The world asks of us
only the strength we have and we give it.
Then it asks for more and we give it.
Jane Hirschfield from The October Palace, Harper Perennial, 1994
The way a poem insinuates itself, hovers somewhere on the periphery of conscious thought. I never know when I will receive these visitations as from a poetic will-o-the-wisp but I know I had such a visit a few days ago. An emotional response to lines from a Jane Hirschfield poem that came, as if out of nowhere, into my mind. And then the Hughes poem brought them back again today.
The emotion I felt was visceral. A sadness, verging on anger about what the world asks of us. A sadness, verging on anger from the last three lines of Hirschfield’s The Weighing which I had revisited a few months ago.
The world asks of us
only the strength we have and we give it.
Then it asks for more and we give it.
The first two lines of the last stanza presume much, are hammerhead bold. Confident. The world asks of us/ only the strength we have and we give it. But before I can even begin to ask if it’s true Hirschfield then slams me with another daring declarative: Then it asks for more and we give it. I don’t know if I should be outraged by the comment or in a strange way, comforted.
Is the last line true? Always a danger in making a declaration in a poem. If the reader disagrees you can lose them. In my case I bridle at the idea that the world can push us to our limits and then push us some more. This isn’t theoretical. I know and you know people who are pushed too far. They can’t give more without something breaking in their spirit. Maybe that’s where my anger comes from. The world not only bends people, it can break them as well. And I won’t judge them better or worse for this.
Hirschfield ultimately doesn’t lose me in this poem. She stretches me. Challenges me but I know there is truth in what she says. Not a universal truth for all people but a truth for many. And that’s where I find the comfort in Hirschfield’s poem. The hope that in many cases our strength is more than we know. We bend and then bend some more but don’t break.
The first two poems in this blog post are self confident and declarative. They say this is the way it is. They risk back talk, an argument. But their power resides in their boldness. How they engage both my mind and my feelings. My outrage as life’s sometimes cruel vicissitudes. No neutral inside these poems.
The next poem is such a companion piece to the others. Such a contrast. It’s The Ice Storm by the African American poet Robert Hayden (1913-1980) who in 1975 was the first African American writer to be appointed to the role we know now as the U.S. Poet Laureate. There is no neutral inside this poem either but it is much more open ended. More nuanced. And in that way, for me, more of a cry from the heart. Less from the head.
Ice Storm
Unable to sleep, or pray, I stand
by the window looking out
at moonstruck trees a December storm
has bowed with ice.
Maple and mountain ash bend
under its glassy weight,
their cracked branches falling upon
the frozen snow.
The trees themselves, as in winters past,
will survive their burdening,
broken thrive.

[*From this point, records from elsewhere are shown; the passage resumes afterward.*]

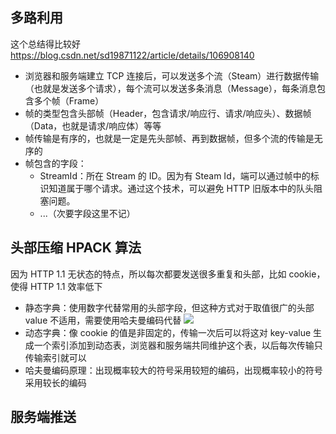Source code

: ## 多路利用
这个总结得比较好
https://blog.csdn.net/sd19871122/article/details/106908140

- 浏览器和服务端建立 TCP 连接后，可以发送多个流（Steam）进行数据传输（也就是发送多个请求），每个流可以发送多条消息（Message），每条消息包含多个帧（Frame）
- 帧的类型包含头部帧（Header，包含请求/响应行、请求/响应头）、数据帧（Data，也就是请求/响应体）等等
- 帧传输是有序的，也就是一定是先头部帧、再到数据帧，但多个流的传输是无序的
- 帧包含的字段：
  - StreamId：所在 Stream 的 ID。因为有 Steam Id，端可以通过帧中的标识知道属于哪个请求。通过这个技术，可以避免 HTTP 旧版本中的队头阻塞问题。
  - ...（次要字段这里不记）

## 头部压缩 HPACK 算法
因为 HTTP 1.1 无状态的特点，所以每次都要发送很多重复和头部，比如 cookie，使得 HTTP 1.1 效率低下

- 静态字典：使用数字代替常用的头部字段，但这种方式对于取值很广的头部 value 不适用，需要使用哈夫曼编码代替
  ![](https://gitee.com/yejinzhan/images/raw/master/20211002184328.png)
- 动态字典：像 cookie 的值是非固定的，传输一次后可以将这对 key-value 生成一个索引添加到动态表，浏览器和服务端共同维护这个表，以后每次传输只传输索引就可以
- 哈夫曼编码原理：出现概率较大的符号采用较短的编码，出现概率较小的符号采用较长的编码

## 服务端推送
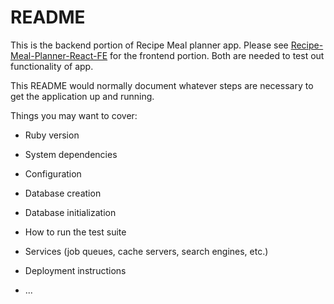 # README

This is the backend portion of Recipe Meal planner app. Please see  [Recipe-Meal-Planner-React-FE](https://github.com/trungdinh1983/Recipe-Meal-Planner-React-FE) for the frontend portion. Both are needed to test out functionality of app.


This README would normally document whatever steps are necessary to get the
application up and running.

Things you may want to cover:

* Ruby version

* System dependencies

* Configuration

* Database creation

* Database initialization

* How to run the test suite

* Services (job queues, cache servers, search engines, etc.)

* Deployment instructions

* ...
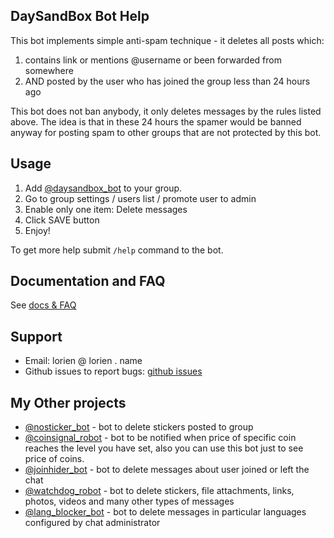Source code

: ## DaySandBox Bot Help

This bot implements simple anti-spam technique - it deletes all posts which:
1. contains link or mentions @username or been forwarded from somewhere
2. AND posted by the user who has joined the group less than 24 hours ago

This bot does not ban anybody, it only deletes messages by the rules listed above. The idea is that in these 24 hours the spamer would be banned anyway for posting spam to other groups that are not protected by this bot.


## Usage

1. Add [@daysandbox_bot](https://t.me/daysandbox_bot) to your group.
2. Go to group settings / users list / promote user to admin
3. Enable only one item: Delete messages
4. Click SAVE button
5. Enjoy!

To get more help submit `/help` command to the bot.

## Documentation and FAQ

See [docs & FAQ](https://lorien.github.io/daysandbox_bot/index.html)


## Support

* Email: lorien @ lorien . name
* Github issues to report bugs: [github issues](https://github.com/lorien/daysandbox_bot/issues)


## My Other projects

* [@nosticker_bot](https://t.me/nosticker_bot) - bot to delete stickers posted to group
* [@coinsignal_robot](https://t.me/coinsignal_robot) - bot to be notified when price of specific coin reaches the level you have set, also you can use this bot just to see price of coins.
* [@joinhider_bot](https://t.me/joinhider_bot) - bot to delete messages about user joined or left the chat
* [@watchdog_robot](https://t.me/watchdog_robot) - bot to delete stickers, file attachments, links, photos, videos and many other types of messages
* [@lang_blocker_bot](https://t.me/lang_blocker_bot) - bot to delete messages in particular languages configured by chat administrator 
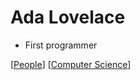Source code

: # Ada Lovelace

- First programmer

[[People]] [[Computer Science]]

[//begin]: # "Autogenerated link references for markdown compatibility"
[People]: people "People"
[Computer Science]: computer-science "Computer Science"
[//end]: # "Autogenerated link references"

And am I less to You,
My God, than they?
Robert Hayden from the Collected Poems: Robert Hayden. Ed. Frederick Glaysher, Liveright, 1985
Ah, how this poem gut-rocks me. How it echoes the heart-crys in the Biblical Psalms. This poem doesn’t tell of the agony of being alive in this world like the first two by Hughes and Hirschfield. It shows the agony. And it leaves the question in the last two lines pointed like a knife against the heart and throat of the narrator and reader alike. This poem says indirectly to Hirschfield. No. No. There are times when we break. We break! At the trunk, not just the extremities. And here the narrator seems at his limit. The world has asked and asked and now it seems just too much. That paralyzing moment. That awful truth. Oh, that awful moment and truth:
The trees themselves, as in winter’s past,
will survive their burdening,
broken thrive. Am I less to You
My God than they?
What a prayer! And at these, everything-in-the-balance-moments, sometimes that is all that is left. And sometimes the prayer is answered. And sometimes not.
I have yet to lose my interest in these poems. Ones that touch so close to the heart of my humanness. Humanness. Another H! And my thanks to these three great poets, three H’s – Hughes, Hirschfield and Hayden.